どう見ても大したことはないのに「あそこが痛い、ここがだるい」と言っては受診する。
思うに、仕事がちょっと辛くなったら我が診療所に逃げ込むだけの話なのであろう。
こんな病気?に健康保険を使っちゃっていいのだろうか?
最近、私の方もこのおじさんの対応に飽きてきて、今までのようにはいはいと愛想良く対応できなくなってきた。
「頭が痛い」「足がだるい」等とと訴えても「それって、いつもの事でしょ」と言って取り合わない。もちろん薬も出さない。
そうすると話が続いていかないので少々お困りのおじさんは、さすればとばかりにいろいろと別の症状を訴えるのである。
いくら身体の部分がたくさんあると言っても、次々と訴える症状を「それは大したことないでしょ」「それくらいの症状はみんなありますよ」と言って一刀両断に退けられると、だんだんと訴える症状が底をついて来る。

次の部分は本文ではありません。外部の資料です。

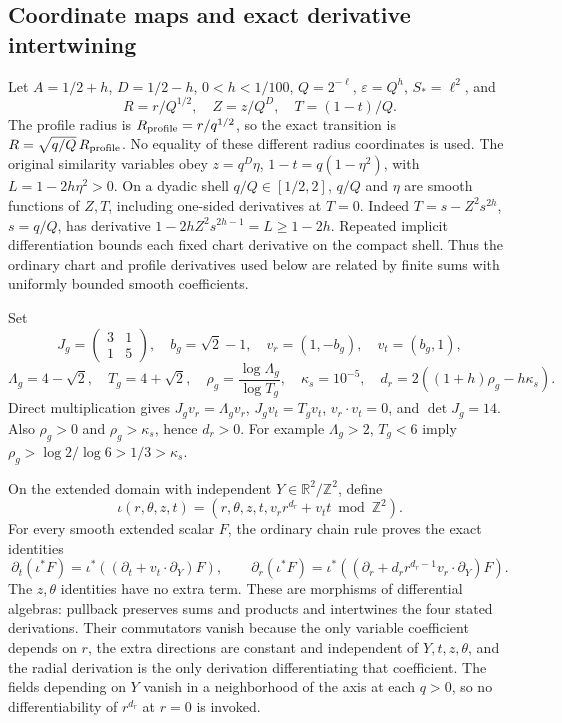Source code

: \documentclass[10pt,a4paper]{article}
\begin{document}
\subsection{Coordinate maps and exact derivative intertwining}\label{coordinate-maps-and-exact-derivative-intertwining}

Let \(A=1/2+h\), \(D=1/2-h\), \(0<h<1/100\), \(Q=2^{-\ell}\), \(\varepsilon=Q^h\), \(S_*=\ell^2\), and \[
R=r/Q^{1/2},\quad Z=z/Q^D,\quad T=(1-t)/Q.
\] The profile radius is \(R_{\rm profile}=r/q^{1/2}\), so the exact transition is \(R=\sqrt{q/Q}\,R_{\rm profile}\). No equality of these different radius coordinates is used. The original similarity variables obey \(z=q^D\eta\), \(1-t=q(1-\eta^2)\), with \(L=1-2h\eta^2>0\). On a dyadic shell \(q/Q\in[1/2,2]\), \(q/Q\) and \(\eta\) are smooth functions of \(Z,T\), including one-sided derivatives at \(T=0\). Indeed \(T=s-Z^2s^{2h}\), \(s=q/Q\), has derivative \(1-2hZ^2s^{2h-1}=L\ge1-2h\). Repeated implicit differentiation bounds each fixed chart derivative on the compact shell. Thus the ordinary chart and profile derivatives used below are related by finite sums with uniformly bounded smooth coefficients.

Set \[
J_g=\begin{pmatrix}3&1\\1&5\end{pmatrix},\quad b_g=\sqrt2-1,
\quad v_r=(1,-b_g),\quad v_t=(b_g,1),
\] \[
\Lambda_g=4-\sqrt2,\quad T_g=4+\sqrt2,\quad
\rho_g=\frac{\log\Lambda_g}{\log T_g},\quad \kappa_s=10^{-5},
\quad d_r=2((1+h)\rho_g-h\kappa_s).
\] Direct multiplication gives \(J_gv_r=\Lambda_gv_r\), \(J_gv_t=T_gv_t\), \(v_r\cdot v_t=0\), and \(\det J_g=14\). Also \(\rho_g>0\) and \(\rho_g>\kappa_s\), hence \(d_r>0\). For example \(\Lambda_g>2\), \(T_g<6\) imply \(\rho_g>\log2/\log6>1/3>\kappa_s\).

On the extended domain with independent \(Y\in\mathbb R^2/\mathbb Z^2\), define \[
\iota(r,\theta,z,t)=(r,\theta,z,t,v_rr^{d_r}+v_tt\bmod\mathbb Z^2).
\] For every smooth extended scalar \(F\), the ordinary chain rule proves the exact identities \[
\partial_t(\iota^*F)=\iota^*((\partial_t+v_t\cdot\partial_Y)F),\qquad
\partial_r(\iota^*F)=\iota^*((\partial_r+d_rr^{d_r-1}v_r\cdot\partial_Y)F).
\] The \(z,\theta\) identities have no extra term. These are morphisms of differential algebras: pullback preserves sums and products and intertwines the four stated derivations. Their commutators vanish because the only variable coefficient depends on \(r\), the extra directions are constant and independent of \(Y,t,z,\theta\), and the radial derivation is the only derivation differentiating that coefficient. The fields depending on \(Y\) vanish in a neighborhood of the axis at each \(q>0\), so no differentiability of \(r^{d_r}\) at \(r=0\) is invoked.
\end{document}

ちょうど「親類に不幸ごとがありまして」と遅刻の言い訳にしていた人の親戚が、ついに全員が死に絶えたようなものである・・って、ちょっと違うか。
本日も「ちょっとしんどくなって来たので・・」とお見えになった。
例によっていつもの症状を訴える、それを退けるのやりとりが繰り返され、う~んとばかりに考えたその方、横腹が妙に痛むと訴えられた。
ほう、それは初めての症状だな。
「何?今度は横腹も痛むんですか? そんなにあちこちが悪いのなら、ひょっとするとこの診療所では手に負えないかもしれませんね」
それはおじさんにとっては困るのである。
他の診療所が私と同じく、さして病気とも思えない症状を訴えて受診する度に相手をしてくれるとは限らない。
行き場所を失ってしまうと、仕事も休めなくなるかもしれないし。
「いや、痛かったんだけど、あれを飲んだらすぐに治った」
「そりゃよかったですね。で、あれって何?」
「あれ・・ほら、テレビで宣伝してて、薬局で売ってるドリンク・・えーと」
こんなやりとり、前に別の人でやった記憶があるなあ。
で、何を飲んだんだよ。
しばらくう~んと考えた後、「えーと、お、オロナイン!」
口の中がどうなってもしらんぞ。